But news that the fabled arrow had supposedly been found was also reported elsewhere in the UK press. The Mail Online covered the story too, opting for the headline: “Is this Robin Hood’s Silver Arrow? Tattoo artist ‘finds 12th century arrowhead in stream in Sherwood Forest that he believes could belong to outlaw”.
Reminiscent of how the tales of Robin Hood have spread beyond the UK, the story was also covered internationally with Czech publication Novinky and France’s News-24 and on MSN.
But the question remains: could the find really be the silver arrow? And could it be proof of something historians have craved for centuries: that Robin Hood definitively existed?
Unfortunately, there is no way this could be Robin Hood’s silver arrow – this story is off target.

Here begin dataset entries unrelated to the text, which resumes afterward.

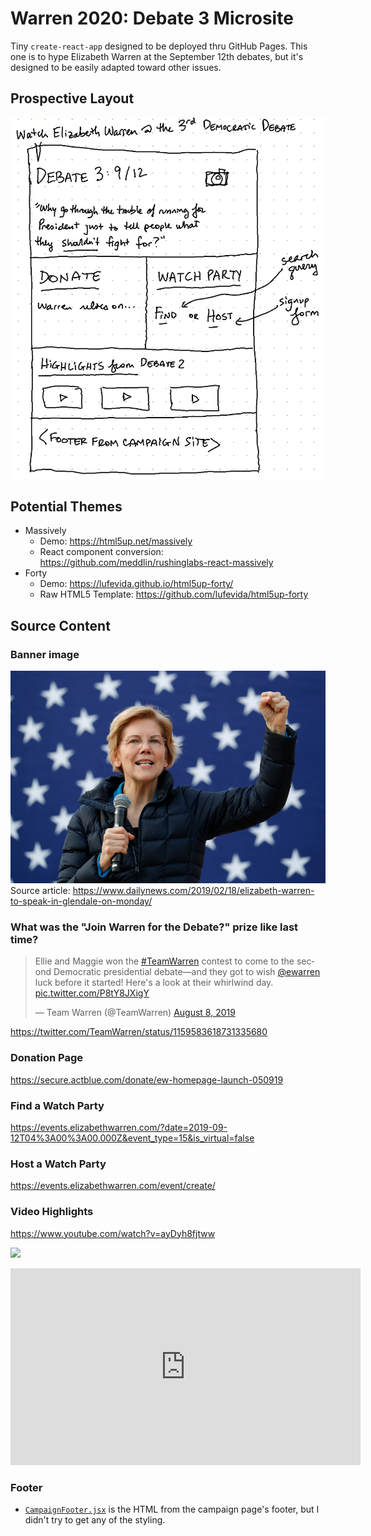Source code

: # Warren 2020: Debate 3 Microsite

Tiny `create-react-app` designed to be deployed thru GitHub Pages.  This one is to hype Elizabeth Warren at the September 12th debates, but it's designed to be easily adapted toward other issues.

## Prospective Layout
![](./src/content/Layout-Sketch.png)

## Potential Themes
- Massively
  - Demo: https://html5up.net/massively
  - React component conversion: https://github.com/meddlin/rushinglabs-react-massively
- Forty
  - Demo: https://lufevida.github.io/html5up-forty/
  - Raw HTML5 Template: https://github.com/lufevida/html5up-forty

## Source Content

### Banner image
![](./src/content/warren-fist-raised.jpg)
Source article: https://www.dailynews.com/2019/02/18/elizabeth-warren-to-speak-in-glendale-on-monday/

### What was the "Join Warren for the Debate?" prize like last time?

<blockquote class="twitter-tweet" data-lang="en"><p lang="en" dir="ltr">Ellie and Maggie won the <a href="https://twitter.com/hashtag/TeamWarren?src=hash&amp;ref_src=twsrc%5Etfw">#TeamWarren</a> contest to come to the second Democratic presidential debate—and they got to wish <a href="https://twitter.com/ewarren?ref_src=twsrc%5Etfw">@ewarren</a> luck before it started! Here&#39;s a look at their whirlwind day. <a href="https://t.co/P8tY8JXigY">pic.twitter.com/P8tY8JXigY</a></p>&mdash; Team Warren (@TeamWarren) <a href="https://twitter.com/TeamWarren/status/1159583618731335680?ref_src=twsrc%5Etfw">August 8, 2019</a></blockquote>

https://twitter.com/TeamWarren/status/1159583618731335680

### Donation Page
https://secure.actblue.com/donate/ew-homepage-launch-050919

### Find a Watch Party
https://events.elizabethwarren.com/?date=2019-09-12T04%3A00%3A00.000Z&event_type=15&is_virtual=false

### Host a Watch Party
https://events.elizabethwarren.com/event/create/

### Video Highlights

https://www.youtube.com/watch?v=ayDyh8fjtww

![](https://www.youtube.com/watch?v=ayDyh8fjtww)

<iframe width="560" height="315" src="https://www.youtube.com/embed/ayDyh8fjtww?controls=0" frameborder="0" allow="accelerometer; autoplay; encrypted-media; gyroscope; picture-in-picture" allowfullscreen></iframe>

### Footer
- [`CampaignFooter.jsx`](./CampaignFooter.jsx) is the HTML from the campaign page's footer, but I didn't try to get any of the styling.
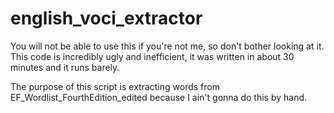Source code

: # english_voci_extractor
You will not be able to use this if you're not me, so don't bother looking at it.
This code is incredibly ugly and inefficient, it was written in about 30 minutes and it runs barely.

The purpose of this script is extracting words from EF_Wordlist_FourthEdition_edited because I
ain't gonna do this by hand.

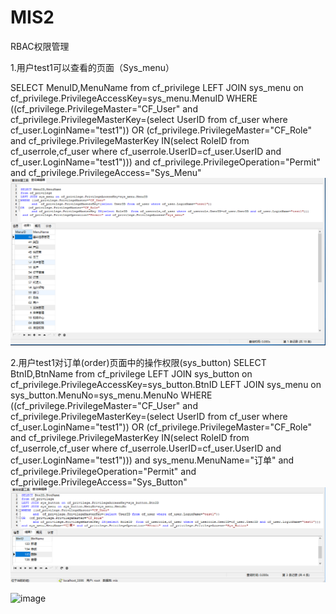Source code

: # MIS2
RBAC权限管理

1.用户test1可以查看的页面（Sys_menu）


SELECT MenuID,MenuName
from cf_privilege
LEFT JOIN sys_menu on cf_privilege.PrivilegeAccessKey=sys_menu.MenuID 
WHERE ((cf_privilege.PrivilegeMaster="CF_User" 
			and  cf_privilege.PrivilegeMasterKey=(select UserID from cf_user where cf_user.LoginName="test1"))
OR  (cf_privilege.PrivilegeMaster="CF_Role"  
			and cf_privilege.PrivilegeMasterKey IN(select RoleID  from cf_userrole,cf_user where cf_userrole.UserID=cf_user.UserID and cf_user.LoginName="test1")))
 and cf_privilege.PrivilegeOperation="Permit" and cf_privilege.PrivilegeAccess="Sys_Menu"
 <BR>
![image](https://github.com/neverever03/MIS2/blob/master/RBAC1.1.PNG)

2.用户test1对订单(order)页面中的操作权限(sys_button)
SELECT BtnID,BtnName
from cf_privilege
LEFT JOIN sys_button on cf_privilege.PrivilegeAccessKey=sys_button.BtnID
LEFT JOIN sys_menu on sys_button.MenuNo=sys_menu.MenuNo
WHERE ((cf_privilege.PrivilegeMaster="CF_User" 
			and  cf_privilege.PrivilegeMasterKey=(select UserID from cf_user where cf_user.LoginName="test1"))
OR  (cf_privilege.PrivilegeMaster="CF_Role"  
			and cf_privilege.PrivilegeMasterKey IN(select RoleID  from cf_userrole,cf_user where cf_userrole.UserID=cf_user.UserID and cf_user.LoginName="test1")))
and sys_menu.MenuName="订单" and cf_privilege.PrivilegeOperation="Permit" and cf_privilege.PrivilegeAccess="Sys_Button" 
 <BR>
![image](https://github.com/neverever03/MIS2/blob/master/RBAC2.2.PNG)



![image](https://github.com/neverever03/MIS2/blob/master/RBAC3.PNG)









          
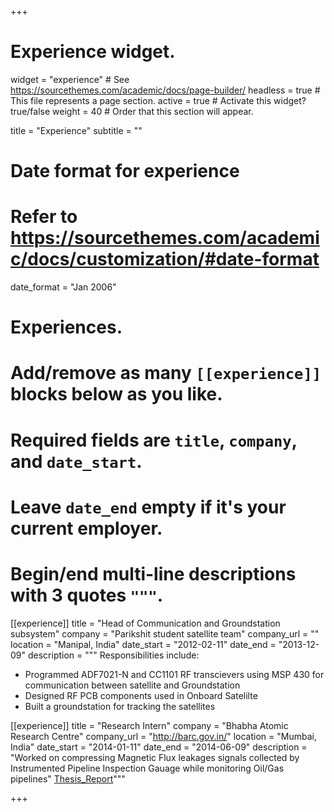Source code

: +++
# Experience widget.
widget = "experience"  # See https://sourcethemes.com/academic/docs/page-builder/
headless = true  # This file represents a page section.
active = true  # Activate this widget? true/false
weight = 40  # Order that this section will appear.

title = "Experience"
subtitle = ""

# Date format for experience
#   Refer to https://sourcethemes.com/academic/docs/customization/#date-format
date_format = "Jan 2006"

# Experiences.
#   Add/remove as many `[[experience]]` blocks below as you like.
#   Required fields are `title`, `company`, and `date_start`.
#   Leave `date_end` empty if it's your current employer.
#   Begin/end multi-line descriptions with 3 quotes `"""`.
[[experience]]
  title = "Head of Communication and Groundstation subsystem"
  company = "Parikshit student satellite team"
  company_url = ""
  location = "Manipal, India"
  date_start = "2012-02-11"
  date_end = "2013-12-09"
  description = """
  Responsibilities include:
  
  * Programmed ADF7021-N and CC1101 RF transcievers using MSP 430 for communication between satellite and Groundstation
  * Designed RF PCB components used in Onboard Satelilte  
  * Built a groundstation for tracking the satellites

[[experience]]
  title = "Research Intern"
  company = "Bhabha Atomic Research Centre"
  company_url = "http://barc.gov.in/"
  location = "Mumbai, India"
  date_start = "2014-01-11"
  date_end = "2014-06-09"
  description = "Worked on compressing Magnetic Flux leakages signals collected by Instrumented Pipeline Inspection Gauage while monitoring Oil/Gas pipelines"
  [Thesis_Report](https://drive.google.com/file/d/0B3XT_WQy5fRtTWkxdW1hNEgyOGM/view?usp=sharing)"""

+++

If Wray was magnet fishing as stated in the story, he would struggle to find much silver. The precious metal is not magnetic so it is not possible for a piece of silver to be attracted to a magnet with enough force to be found as Wray described in the story.
The articles also claim that historians told him Wray the find would “date from the 12th or 13th century and would appear silver when cleaned and buffed” – when Hood was said to have lived.
The trouble is that there has never been conclusive archaeological evidence Robin Hood existed outside myth and legend and the first recorded mention of his legend is not until the 14th century.
The first time Robin Hood’s name crops up is in The Vision of Piers Plowman, a narrative poem written by William Langland.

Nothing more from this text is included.